Updated On: 07 April, 2024 06:39 AM IST | Mumbai | Arpika Bhosale
The best gift you will give someone costs just hundred bucks and holds the promise to save a threatened primate from extinction

A 2011 photo of a three-week old Colobus monkey at Melbourne Zoo with its mother. Black and White Colobus monkeys are native to Tanzania, Kenya, Angola, Democratic Republic of Congo, Uganda, Rwanda and Burundi, and have seen their numbers drop historically, first for fur trade during colonial times, and now due to loss of habitat and the bushmeat trade. Pic/Getty Images
A glimpse of a bushy white tail and the loud but lyrical rattle echoing through the night forest of Usambara usually meant that the Colubus monkey was nearby. Usambara is home to hills on the 100 km majestic Eastern Arc Mountains that run from eastern Tanzania to Kenya and are the natural habitat of the black and white primate species.

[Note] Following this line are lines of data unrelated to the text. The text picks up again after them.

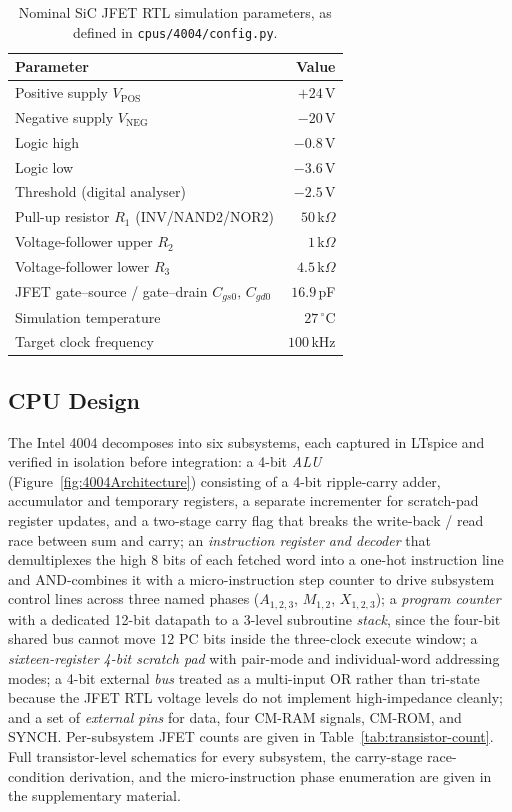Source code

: \begin{table}[t]
\centering
\caption{Nominal SiC JFET RTL simulation parameters, as defined in \texttt{cpus/4004/config.py}.}
\label{tab:rtl-params}
\begin{tabular}{@{}lr@{}}
\toprule
Parameter & Value \\
\midrule
Positive supply $V_\text{POS}$ & $+24$\,V \\
Negative supply $V_\text{NEG}$ & $-20$\,V \\
Logic high & $-0.8$\,V \\
Logic low & $-3.6$\,V \\
Threshold (digital analyser) & $-2.5$\,V \\
Pull-up resistor $R_1$ (INV/NAND2/NOR2) & $50$\,k$\Omega$ \\
Voltage-follower upper $R_2$ & $1$\,k$\Omega$ \\
Voltage-follower lower $R_3$ & $4.5$\,k$\Omega$ \\
JFET gate--source / gate--drain $C_{gs0},\,C_{gd0}$ & $16.9$\,pF \\
Simulation temperature & $27$\,$^{\circ}$C \\
Target clock frequency & $100$\,kHz \\
\bottomrule
\end{tabular}
\end{table}

\subsection{CPU Design}\label{CPUDes}

\ifjxcdc
The Intel 4004 decomposes into six subsystems, each captured in LTspice and verified in isolation before integration: a 4-bit \emph{ALU} (Figure~\ref{fig:4004Architecture}) consisting of a 4-bit ripple-carry adder, accumulator and temporary registers, a separate incrementer for scratch-pad register updates, and a two-stage carry flag that breaks the write-back / read race between sum and carry; an \emph{instruction register and decoder} that demultiplexes the high 8 bits of each fetched word into a one-hot instruction line and AND-combines it with a micro-instruction step counter to drive subsystem control lines across three named phases ($A_{1,2,3}$, $M_{1,2}$, $X_{1,2,3}$); a \emph{program counter} with a dedicated 12-bit datapath to a 3-level subroutine \emph{stack}, since the four-bit shared bus cannot move 12 PC bits inside the three-clock execute window; a \emph{sixteen-register 4-bit scratch pad} with pair-mode and individual-word addressing modes; a 4-bit external \emph{bus} treated as a multi-input OR rather than tri-state because the JFET RTL voltage levels do not implement high-impedance cleanly; and a set of \emph{external pins} for data, four CM-RAM signals, CM-ROM, and SYNCH. Per-subsystem JFET counts are given in Table~\ref{tab:transistor-count}. Full transistor-level schematics for every subsystem, the carry-stage race-condition derivation, and the micro-instruction phase enumeration are given in the supplementary material.

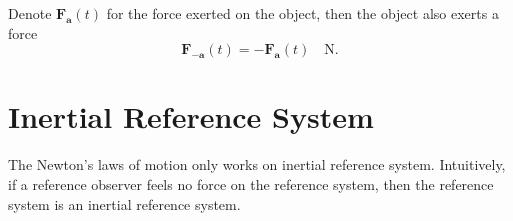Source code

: Denote $\mathbf F_{\mathbf a}(t)$ for the force exerted on the object, then the object also exerts a force
\begin{equation}
	\mathbf F_{- \mathbf a}(t) = - \mathbf F_{\mathbf a}(t) \quad \mathrm{N}.
\end{equation}





\section{Inertial Reference System}


The Newton's laws of motion only works on inertial reference system. Intuitively, if a reference observer feels no force on the reference system, then the reference system is an inertial reference system.










































%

Dating back to a hundred million years, the Eastern Arc Mountains support a habitat that’s fast vanishing, making the International Union for Conservation of Nature (IUCN), considered a global authority on the status of the natural world, classify the species as vulnerable. Living in groups of eight to 12 across east and central Africa, their exact numbers are currently not known although environmentalists are keenly aware of the crisis they have faced for 30 years.